Se ainda não atingimos o pico ou o planalto, nem consigo imaginar o que ainda está para vir, porque o que por aí circula já é de impor respeito: estamos a assistir ao início do fim do capitalismo; ao regresso das fronteiras e do confinamento dos humanos no seu território pátrio; à vitória final da autoridade do Estado, ama-seca de todos nós; à submissão dos humanos ao controlo tecnológico; à derrota do “hedonismo” e à desforra da espiritualidade. O Estado, o território, a tecnologia e a espiritualidade: ontem inimigos, hoje unidos e implacáveis na missão de nos salvarem de nós próprios.

Há teses de todo o tipo, mas há algo que liga os oráculos da pandemia: a ideia de que o vírus é um castigo para a húbris humana. Fomos longe demais e agora o mundo está a notificar-nos do resultado das nossas acções. A pandemia é uma lição e uma hipótese de redenção. Se soubermos bater a bola baixinho e reduzirmo-nos à nossa insignificância, talvez tenhamos salvação.

A rapidez com que estas profecias se propagaram não surpreende: na verdade, ninguém inventou o que quer que seja, porque não há nenhum desses novos videntes que antes do vírus não defendesse já aquilo que agora diz ser inevitável.

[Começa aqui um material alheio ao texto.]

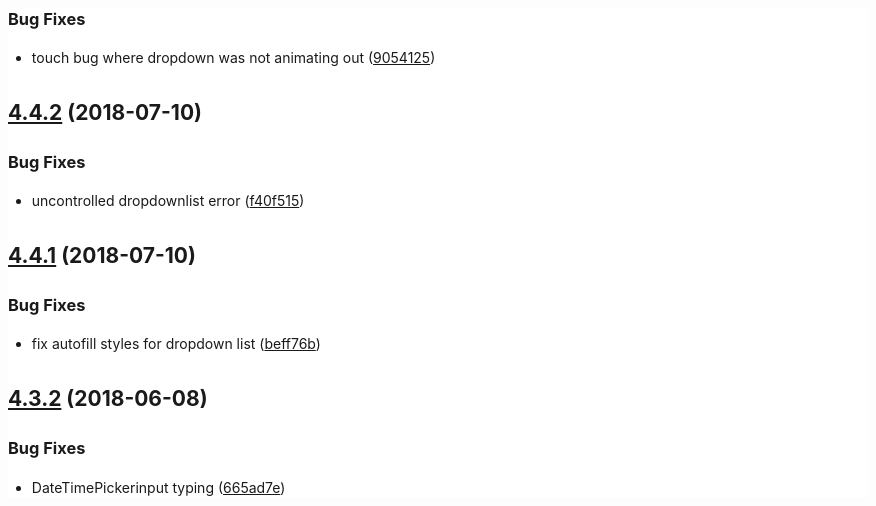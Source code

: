 
### Bug Fixes

* touch bug where dropdown was not animating out ([9054125](https://github.com/jquense/react-widgets/commit/9054125))




<a name="4.4.2"></a>
## [4.4.2](https://github.com/jquense/react-widgets/compare/react-widgets@4.4.1...react-widgets@4.4.2) (2018-07-10)


### Bug Fixes

* uncontrolled dropdownlist error ([f40f515](https://github.com/jquense/react-widgets/commit/f40f515))




<a name="4.4.1"></a>
## [4.4.1](https://github.com/jquense/react-widgets/compare/react-widgets@4.4.0...react-widgets@4.4.1) (2018-07-10)


### Bug Fixes

* fix autofill styles for dropdown list ([beff76b](https://github.com/jquense/react-widgets/commit/beff76b))




<a name="4.3.2"></a>
## [4.3.2](https://github.com/jquense/react-widgets/compare/react-widgets@4.3.1...react-widgets@4.3.2) (2018-06-08)


### Bug Fixes

* DateTimePickerinput typing ([665ad7e](https://github.com/jquense/react-widgets/commit/665ad7e))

Não foi a pandemia que os fez pensar como pensam: eles já pensavam assim.

Posso andar distraído, mas ainda não apanhei um desses profetas que se tenha espantado com o cisne negro do coronavírus a ponto de mudar aquilo em que acreditava. Para nenhum deles a pandemia é uma premissa; é, isso sim, uma ilustração. E por isso as suas profecias não são o produto do raciocínio; são o fruto do desejo. São teorias de bolso, requentadas, prontas a usar.

Não deixa de ser extraordinária a facilidade com que tantas pessoas conseguem prever o futuro e tirar conclusões políticas, éticas e civilizacionais, aplicáveis para todo o sempre e a toda a Humanidade, a partir de um acontecimento natural, excepcional, que nunca previram e que em si mesmo não tem qualquer valor moral.

Devemos olhar para estas teses com cepticismo, mas não podemos deixar de as levar a sério. É que elas estão de acordo com o humor do tempo, têm um público ávido, e mostram que a pandemia veio reforçar o espírito de absolutismo moral que já se vinha instalando nas sociedades ocidentais. Se o mundo nos promete o apocalipse, dizem-nos, então a nossa defesa tem de ser apocalíptica. Temos de pensar o impensável, tentar o que nunca quisemos tentar e pôr em crise as nossas crenças.

Este é evidentemente um espírito antiliberal, antipluralista e antidemocrático, porque a resposta apocalíptica, seja qual for, é sempre apenas uma, é inevitável, custa o que tiver de custar, não dá espaço para hesitações, contraditórios, sínteses ou alternativas. A ordem e a segurança estão acima de tudo. As liberdades que sobrevivam nos intervalos e nos limites do possível.

O absolutismo moral não é apenas um perigo para o mundo pós-pandemia. É um risco que não podemos correr se queremos vencer o vírus. Porque aquilo que o vai vencer é o génio humano. É o espírito científico. São os retrovirais e a vacina. São Estados, empresas e cientistas de todo o mundo, em todo o mundo, a circularem e a trocarem livremente ideias e experiências. E aquilo de que o génio humano precisa é do mundo como o conhecemos. Um mundo que o reconheça, celebre e liberte. Não um mundo que o culpe, envergonhe e constranja.

 

O nosso destino não é o de aceitarmos, cabisbaixos, as “lições”, o castigo e a regressão civilizacional.



Sim, há muito onde devemos melhorar os nossos comportamentos individuais e colectivos, e há muito onde nos devemos organizar melhor enquanto comunidade. A pandemia dá-nos essa oportunidade. Mas não há nenhum princípio fundamental das nossas sociedades contemporâneas, abertas e compassivas, que devamos deitar fora.

O nosso destino não é o de aceitarmos, cabisbaixos, as “lições”, o castigo e a regressão civilizacional. É o de, mais tarde ou mais cedo, recuperarmos a normalidade. Porque, no essencial, não temos nada a aprender com a pandemia.